◆ **WHAT NEEDS TO BE DONE**
The response must restate all of the data word for word.

◆ **RECORDS FOR THE TASK**
....................

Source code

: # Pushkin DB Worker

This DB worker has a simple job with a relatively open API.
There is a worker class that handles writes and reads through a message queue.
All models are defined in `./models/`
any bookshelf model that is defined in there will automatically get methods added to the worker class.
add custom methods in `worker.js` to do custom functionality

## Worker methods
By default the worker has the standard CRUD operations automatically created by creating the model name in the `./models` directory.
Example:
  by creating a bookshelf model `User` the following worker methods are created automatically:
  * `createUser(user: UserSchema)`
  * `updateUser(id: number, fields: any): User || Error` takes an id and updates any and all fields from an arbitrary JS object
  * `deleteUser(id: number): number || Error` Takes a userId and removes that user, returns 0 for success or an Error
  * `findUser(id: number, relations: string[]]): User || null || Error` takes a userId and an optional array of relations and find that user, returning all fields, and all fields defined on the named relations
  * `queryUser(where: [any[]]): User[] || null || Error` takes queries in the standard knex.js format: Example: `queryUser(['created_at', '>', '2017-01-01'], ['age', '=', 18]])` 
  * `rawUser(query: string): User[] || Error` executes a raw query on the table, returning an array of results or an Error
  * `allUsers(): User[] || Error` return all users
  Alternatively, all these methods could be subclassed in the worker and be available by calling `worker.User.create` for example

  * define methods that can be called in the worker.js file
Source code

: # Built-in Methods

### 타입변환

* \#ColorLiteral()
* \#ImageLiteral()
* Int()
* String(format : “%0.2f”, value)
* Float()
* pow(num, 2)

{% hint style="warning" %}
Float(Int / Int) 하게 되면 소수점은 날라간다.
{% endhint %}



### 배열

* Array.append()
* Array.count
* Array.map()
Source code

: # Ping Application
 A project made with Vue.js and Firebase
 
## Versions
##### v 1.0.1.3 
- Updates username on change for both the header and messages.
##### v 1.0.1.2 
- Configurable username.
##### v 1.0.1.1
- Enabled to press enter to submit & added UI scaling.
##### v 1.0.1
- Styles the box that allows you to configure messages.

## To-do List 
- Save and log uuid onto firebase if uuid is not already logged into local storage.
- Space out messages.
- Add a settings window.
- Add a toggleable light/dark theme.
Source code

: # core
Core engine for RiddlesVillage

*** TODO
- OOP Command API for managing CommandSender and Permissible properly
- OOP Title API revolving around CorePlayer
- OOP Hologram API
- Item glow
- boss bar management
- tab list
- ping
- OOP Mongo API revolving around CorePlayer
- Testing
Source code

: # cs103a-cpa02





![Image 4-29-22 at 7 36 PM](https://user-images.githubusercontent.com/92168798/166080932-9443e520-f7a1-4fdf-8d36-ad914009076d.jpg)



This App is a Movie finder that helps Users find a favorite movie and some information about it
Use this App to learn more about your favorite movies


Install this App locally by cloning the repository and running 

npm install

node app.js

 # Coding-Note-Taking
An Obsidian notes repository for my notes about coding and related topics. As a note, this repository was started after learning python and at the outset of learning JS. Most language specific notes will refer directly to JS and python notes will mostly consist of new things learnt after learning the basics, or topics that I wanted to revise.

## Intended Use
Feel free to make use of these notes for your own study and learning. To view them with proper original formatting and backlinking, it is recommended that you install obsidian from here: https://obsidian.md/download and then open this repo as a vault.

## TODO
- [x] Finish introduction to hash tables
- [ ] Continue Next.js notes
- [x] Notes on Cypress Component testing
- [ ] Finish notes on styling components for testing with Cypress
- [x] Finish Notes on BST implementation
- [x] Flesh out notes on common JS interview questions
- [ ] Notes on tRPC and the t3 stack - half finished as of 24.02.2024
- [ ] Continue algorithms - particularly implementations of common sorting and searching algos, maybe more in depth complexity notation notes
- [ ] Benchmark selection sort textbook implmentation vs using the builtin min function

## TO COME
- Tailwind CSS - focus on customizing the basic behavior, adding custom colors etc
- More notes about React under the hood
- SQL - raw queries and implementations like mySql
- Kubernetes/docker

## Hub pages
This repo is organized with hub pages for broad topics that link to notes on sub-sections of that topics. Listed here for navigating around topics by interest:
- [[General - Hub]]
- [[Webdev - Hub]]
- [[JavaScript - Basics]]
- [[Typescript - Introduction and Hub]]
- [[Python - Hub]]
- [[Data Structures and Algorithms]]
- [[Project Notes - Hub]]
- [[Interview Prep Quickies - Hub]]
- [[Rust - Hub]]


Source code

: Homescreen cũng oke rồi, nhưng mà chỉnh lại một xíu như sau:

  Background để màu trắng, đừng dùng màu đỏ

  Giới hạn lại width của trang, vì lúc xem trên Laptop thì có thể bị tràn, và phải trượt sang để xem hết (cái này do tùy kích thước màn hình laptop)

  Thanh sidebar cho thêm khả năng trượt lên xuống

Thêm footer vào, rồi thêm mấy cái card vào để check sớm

....................

◆ **EXERCISE ANSWER**
Source code

: # Pushkin DB Worker

This DB worker has a simple job with a relatively open API.
There is a worker class that handles writes and reads through a message queue.
All models are defined in `./models/`
any bookshelf model that is defined in there will automatically get methods added to the worker class.
add custom methods in `worker.js` to do custom functionality

## Worker methods
By default the worker has the standard CRUD operations automatically created by creating the model name in the `./models` directory.
Example:
  by creating a bookshelf model `User` the following worker methods are created automatically:
  * `createUser(user: UserSchema)`
  * `updateUser(id: number, fields: any): User || Error` takes an id and updates any and all fields from an arbitrary JS object
  * `deleteUser(id: number): number || Error` Takes a userId and removes that user, returns 0 for success or an Error
  * `findUser(id: number, relations: string[]]): User || null || Error` takes a userId and an optional array of relations and find that user, returning all fields, and all fields defined on the named relations
  * `queryUser(where: [any[]]): User[] || null || Error` takes queries in the standard knex.js format: Example: `queryUser(['created_at', '>', '2017-01-01'], ['age', '=', 18]])` 
  * `rawUser(query: string): User[] || Error` executes a raw query on the table, returning an array of results or an Error
  * `allUsers(): User[] || Error` return all users
  Alternatively, all these methods could be subclassed in the worker and be available by calling `worker.User.create` for example

  * define methods that can be called in the worker.js file
Source code

: # Built-in Methods

### 타입변환

* \#ColorLiteral()
* \#ImageLiteral()
* Int()
* String(format : “%0.2f”, value)
* Float()
* pow(num, 2)

{% hint style="warning" %}
Float(Int / Int) 하게 되면 소수점은 날라간다.
{% endhint %}



### 배열

* Array.append()
* Array.count
* Array.map()
Source code

: # Ping Application
 A project made with Vue.js and Firebase
 
## Versions
##### v 1.0.1.3 
- Updates username on change for both the header and messages.
##### v 1.0.1.2 
- Configurable username.
##### v 1.0.1.1
- Enabled to press enter to submit & added UI scaling.
##### v 1.0.1
- Styles the box that allows you to configure messages.

## To-do List 
- Save and log uuid onto firebase if uuid is not already logged into local storage.
- Space out messages.
- Add a settings window.
- Add a toggleable light/dark theme.
Source code

: # core
Core engine for RiddlesVillage

*** TODO
- OOP Command API for managing CommandSender and Permissible properly
- OOP Title API revolving around CorePlayer
- OOP Hologram API
- Item glow
- boss bar management
- tab list
- ping
- OOP Mongo API revolving around CorePlayer
- Testing
Source code

: # cs103a-cpa02





![Image 4-29-22 at 7 36 PM](https://user-images.githubusercontent.com/92168798/166080932-9443e520-f7a1-4fdf-8d36-ad914009076d.jpg)



This App is a Movie finder that helps Users find a favorite movie and some information about it
Use this App to learn more about your favorite movies


Install this App locally by cloning the repository and running 

npm install

node app.js

 # Coding-Note-Taking
An Obsidian notes repository for my notes about coding and related topics. As a note, this repository was started after learning python and at the outset of learning JS. Most language specific notes will refer directly to JS and python notes will mostly consist of new things learnt after learning the basics, or topics that I wanted to revise.

## Intended Use
Feel free to make use of these notes for your own study and learning. To view them with proper original formatting and backlinking, it is recommended that you install obsidian from here: https://obsidian.md/download and then open this repo as a vault.

## TODO
- [x] Finish introduction to hash tables
- [ ] Continue Next.js notes
- [x] Notes on Cypress Component testing
- [ ] Finish notes on styling components for testing with Cypress
- [x] Finish Notes on BST implementation
- [x] Flesh out notes on common JS interview questions
- [ ] Notes on tRPC and the t3 stack - half finished as of 24.02.2024
- [ ] Continue algorithms - particularly implementations of common sorting and searching algos, maybe more in depth complexity notation notes
- [ ] Benchmark selection sort textbook implmentation vs using the builtin min function

## TO COME
- Tailwind CSS - focus on customizing the basic behavior, adding custom colors etc
- More notes about React under the hood
- SQL - raw queries and implementations like mySql
- Kubernetes/docker

## Hub pages
This repo is organized with hub pages for broad topics that link to notes on sub-sections of that topics. Listed here for navigating around topics by interest:
- [[General - Hub]]
- [[Webdev - Hub]]
- [[JavaScript - Basics]]
- [[Typescript - Introduction and Hub]]
- [[Python - Hub]]
- [[Data Structures and Algorithms]]
- [[Project Notes - Hub]]
- [[Interview Prep Quickies - Hub]]
- [[Rust - Hub]]


Source code

: Homescreen cũng oke rồi, nhưng mà chỉnh lại một xíu như sau:

  Background để màu trắng, đừng dùng màu đỏ

  Giới hạn lại width của trang, vì lúc xem trên Laptop thì có thể bị tràn, và phải trượt sang để xem hết (cái này do tùy kích thước màn hình laptop)

  Thanh sidebar cho thêm khả năng trượt lên xuống

Thêm footer vào, rồi thêm mấy cái card vào để check sớm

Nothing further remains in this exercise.